• _Problem to work on_
Return every record below exactly as given.

[Dataset entries]
══════════════════════════════
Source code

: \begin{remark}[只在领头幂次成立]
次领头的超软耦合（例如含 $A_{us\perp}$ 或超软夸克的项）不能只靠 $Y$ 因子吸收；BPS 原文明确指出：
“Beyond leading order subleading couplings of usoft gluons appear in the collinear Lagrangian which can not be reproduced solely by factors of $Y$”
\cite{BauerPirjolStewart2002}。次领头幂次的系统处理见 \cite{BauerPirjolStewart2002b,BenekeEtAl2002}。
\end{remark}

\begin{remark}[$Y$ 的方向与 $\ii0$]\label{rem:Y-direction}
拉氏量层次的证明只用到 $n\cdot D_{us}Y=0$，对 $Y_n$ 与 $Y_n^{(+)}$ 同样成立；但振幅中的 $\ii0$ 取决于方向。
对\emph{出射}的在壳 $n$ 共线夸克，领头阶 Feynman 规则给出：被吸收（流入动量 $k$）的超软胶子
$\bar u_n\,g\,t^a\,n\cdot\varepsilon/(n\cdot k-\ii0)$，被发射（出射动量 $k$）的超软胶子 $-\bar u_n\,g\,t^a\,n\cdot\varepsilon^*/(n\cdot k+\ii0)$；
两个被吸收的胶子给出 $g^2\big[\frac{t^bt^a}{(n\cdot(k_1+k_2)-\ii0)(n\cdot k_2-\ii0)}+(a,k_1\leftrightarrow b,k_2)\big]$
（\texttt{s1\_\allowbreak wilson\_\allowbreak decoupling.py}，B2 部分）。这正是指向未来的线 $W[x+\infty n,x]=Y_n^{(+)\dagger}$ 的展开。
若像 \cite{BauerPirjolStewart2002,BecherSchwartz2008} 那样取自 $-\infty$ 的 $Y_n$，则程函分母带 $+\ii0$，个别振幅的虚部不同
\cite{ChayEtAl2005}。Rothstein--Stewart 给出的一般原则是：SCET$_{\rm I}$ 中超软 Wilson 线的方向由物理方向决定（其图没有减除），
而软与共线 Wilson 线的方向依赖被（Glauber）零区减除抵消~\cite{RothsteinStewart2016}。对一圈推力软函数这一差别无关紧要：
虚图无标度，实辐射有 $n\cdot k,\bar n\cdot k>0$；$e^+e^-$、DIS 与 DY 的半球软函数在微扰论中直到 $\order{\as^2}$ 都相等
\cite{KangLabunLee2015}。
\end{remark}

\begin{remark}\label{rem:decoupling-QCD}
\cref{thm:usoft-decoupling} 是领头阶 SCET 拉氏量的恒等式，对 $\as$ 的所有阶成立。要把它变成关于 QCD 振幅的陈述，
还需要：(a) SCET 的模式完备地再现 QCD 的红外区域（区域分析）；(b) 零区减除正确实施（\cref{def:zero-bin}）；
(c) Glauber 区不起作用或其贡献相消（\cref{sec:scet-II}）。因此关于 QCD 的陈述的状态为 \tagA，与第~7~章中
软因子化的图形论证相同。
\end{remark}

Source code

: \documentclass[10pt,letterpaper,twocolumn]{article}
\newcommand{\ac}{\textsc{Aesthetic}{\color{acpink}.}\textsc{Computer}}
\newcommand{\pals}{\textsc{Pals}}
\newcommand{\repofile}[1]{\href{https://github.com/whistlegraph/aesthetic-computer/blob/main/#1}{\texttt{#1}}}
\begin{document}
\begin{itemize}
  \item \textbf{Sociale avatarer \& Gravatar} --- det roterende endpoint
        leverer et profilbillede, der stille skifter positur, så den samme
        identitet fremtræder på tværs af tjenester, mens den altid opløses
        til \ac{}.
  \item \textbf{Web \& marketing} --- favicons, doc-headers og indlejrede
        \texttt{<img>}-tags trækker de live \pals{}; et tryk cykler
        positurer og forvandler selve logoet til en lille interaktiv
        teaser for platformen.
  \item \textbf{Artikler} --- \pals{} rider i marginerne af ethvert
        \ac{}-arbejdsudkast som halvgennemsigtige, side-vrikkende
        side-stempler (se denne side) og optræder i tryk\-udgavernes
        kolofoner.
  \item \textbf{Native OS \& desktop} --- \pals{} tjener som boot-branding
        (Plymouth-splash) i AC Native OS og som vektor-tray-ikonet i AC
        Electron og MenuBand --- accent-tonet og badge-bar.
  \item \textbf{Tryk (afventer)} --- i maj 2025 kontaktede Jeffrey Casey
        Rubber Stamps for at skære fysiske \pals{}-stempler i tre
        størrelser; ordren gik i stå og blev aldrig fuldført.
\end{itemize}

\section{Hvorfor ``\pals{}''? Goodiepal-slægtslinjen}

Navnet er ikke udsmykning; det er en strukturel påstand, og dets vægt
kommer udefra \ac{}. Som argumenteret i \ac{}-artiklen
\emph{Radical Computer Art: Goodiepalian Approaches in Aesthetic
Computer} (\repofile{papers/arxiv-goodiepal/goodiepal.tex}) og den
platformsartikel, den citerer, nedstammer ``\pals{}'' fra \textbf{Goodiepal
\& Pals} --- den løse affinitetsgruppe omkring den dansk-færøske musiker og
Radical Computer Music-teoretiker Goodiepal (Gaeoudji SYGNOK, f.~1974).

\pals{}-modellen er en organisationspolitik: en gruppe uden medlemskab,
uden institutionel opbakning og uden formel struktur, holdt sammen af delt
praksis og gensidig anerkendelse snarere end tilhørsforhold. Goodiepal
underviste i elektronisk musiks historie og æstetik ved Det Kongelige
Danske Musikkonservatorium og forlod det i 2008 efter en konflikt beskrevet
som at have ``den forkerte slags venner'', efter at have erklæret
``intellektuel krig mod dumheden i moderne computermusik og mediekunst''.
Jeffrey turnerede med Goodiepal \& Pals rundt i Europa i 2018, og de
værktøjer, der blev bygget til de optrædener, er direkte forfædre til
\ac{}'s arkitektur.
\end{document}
══════════════════════════════
• _Solution below_
Source code

: \begin{remark}[只在领头幂次成立]
次领头的超软耦合（例如含 $A_{us\perp}$ 或超软夸克的项）不能只靠 $Y$ 因子吸收；BPS 原文明确指出：
“Beyond leading order subleading couplings of usoft gluons appear in the collinear Lagrangian which can not be reproduced solely by factors of $Y$”
\cite{BauerPirjolStewart2002}。次领头幂次的系统处理见 \cite{BauerPirjolStewart2002b,BenekeEtAl2002}。
\end{remark}

\begin{remark}[$Y$ 的方向与 $\ii0$]\label{rem:Y-direction}
拉氏量层次的证明只用到 $n\cdot D_{us}Y=0$，对 $Y_n$ 与 $Y_n^{(+)}$ 同样成立；但振幅中的 $\ii0$ 取决于方向。
对\emph{出射}的在壳 $n$ 共线夸克，领头阶 Feynman 规则给出：被吸收（流入动量 $k$）的超软胶子
$\bar u_n\,g\,t^a\,n\cdot\varepsilon/(n\cdot k-\ii0)$，被发射（出射动量 $k$）的超软胶子 $-\bar u_n\,g\,t^a\,n\cdot\varepsilon^*/(n\cdot k+\ii0)$；
两个被吸收的胶子给出 $g^2\big[\frac{t^bt^a}{(n\cdot(k_1+k_2)-\ii0)(n\cdot k_2-\ii0)}+(a,k_1\leftrightarrow b,k_2)\big]$
（\texttt{s1\_\allowbreak wilson\_\allowbreak decoupling.py}，B2 部分）。这正是指向未来的线 $W[x+\infty n,x]=Y_n^{(+)\dagger}$ 的展开。
若像 \cite{BauerPirjolStewart2002,BecherSchwartz2008} 那样取自 $-\infty$ 的 $Y_n$，则程函分母带 $+\ii0$，个别振幅的虚部不同
\cite{ChayEtAl2005}。Rothstein--Stewart 给出的一般原则是：SCET$_{\rm I}$ 中超软 Wilson 线的方向由物理方向决定（其图没有减除），
而软与共线 Wilson 线的方向依赖被（Glauber）零区减除抵消~\cite{RothsteinStewart2016}。对一圈推力软函数这一差别无关紧要：
虚图无标度，实辐射有 $n\cdot k,\bar n\cdot k>0$；$e^+e^-$、DIS 与 DY 的半球软函数在微扰论中直到 $\order{\as^2}$ 都相等
\cite{KangLabunLee2015}。
\end{remark}

\begin{remark}\label{rem:decoupling-QCD}
\cref{thm:usoft-decoupling} 是领头阶 SCET 拉氏量的恒等式，对 $\as$ 的所有阶成立。要把它变成关于 QCD 振幅的陈述，
还需要：(a) SCET 的模式完备地再现 QCD 的红外区域（区域分析）；(b) 零区减除正确实施（\cref{def:zero-bin}）；
(c) Glauber 区不起作用或其贡献相消（\cref{sec:scet-II}）。因此关于 QCD 的陈述的状态为 \tagA，与第~7~章中
软因子化的图形论证相同。
\end{remark}

Source code

: \documentclass[10pt,letterpaper,twocolumn]{article}
\newcommand{\ac}{\textsc{Aesthetic}{\color{acpink}.}\textsc{Computer}}
\newcommand{\pals}{\textsc{Pals}}
\newcommand{\repofile}[1]{\href{https://github.com/whistlegraph/aesthetic-computer/blob/main/#1}{\texttt{#1}}}
\begin{document}
\begin{itemize}
  \item \textbf{Sociale avatarer \& Gravatar} --- det roterende endpoint
        leverer et profilbillede, der stille skifter positur, så den samme
        identitet fremtræder på tværs af tjenester, mens den altid opløses
        til \ac{}.
  \item \textbf{Web \& marketing} --- favicons, doc-headers og indlejrede
        \texttt{<img>}-tags trækker de live \pals{}; et tryk cykler
        positurer og forvandler selve logoet til en lille interaktiv
        teaser for platformen.
  \item \textbf{Artikler} --- \pals{} rider i marginerne af ethvert
        \ac{}-arbejdsudkast som halvgennemsigtige, side-vrikkende
        side-stempler (se denne side) og optræder i tryk\-udgavernes
        kolofoner.
  \item \textbf{Native OS \& desktop} --- \pals{} tjener som boot-branding
        (Plymouth-splash) i AC Native OS og som vektor-tray-ikonet i AC
        Electron og MenuBand --- accent-tonet og badge-bar.
  \item \textbf{Tryk (afventer)} --- i maj 2025 kontaktede Jeffrey Casey
        Rubber Stamps for at skære fysiske \pals{}-stempler i tre
        størrelser; ordren gik i stå og blev aldrig fuldført.
\end{itemize}

\section{Hvorfor ``\pals{}''? Goodiepal-slægtslinjen}

Navnet er ikke udsmykning; det er en strukturel påstand, og dets vægt
kommer udefra \ac{}. Som argumenteret i \ac{}-artiklen
\emph{Radical Computer Art: Goodiepalian Approaches in Aesthetic
Computer} (\repofile{papers/arxiv-goodiepal/goodiepal.tex}) og den
platformsartikel, den citerer, nedstammer ``\pals{}'' fra \textbf{Goodiepal
\& Pals} --- den løse affinitetsgruppe omkring den dansk-færøske musiker og
Radical Computer Music-teoretiker Goodiepal (Gaeoudji SYGNOK, f.~1974).

\pals{}-modellen er en organisationspolitik: en gruppe uden medlemskab,
uden institutionel opbakning og uden formel struktur, holdt sammen af delt
praksis og gensidig anerkendelse snarere end tilhørsforhold. Goodiepal
underviste i elektronisk musiks historie og æstetik ved Det Kongelige
Danske Musikkonservatorium og forlod det i 2008 efter en konflikt beskrevet
som at have ``den forkerte slags venner'', efter at have erklæret
``intellektuel krig mod dumheden i moderne computermusik og mediekunst''.
Jeffrey turnerede med Goodiepal \& Pals rundt i Europa i 2018, og de
værktøjer, der blev bygget til de optrædener, er direkte forfædre til
\ac{}'s arkitektur.
\end{document}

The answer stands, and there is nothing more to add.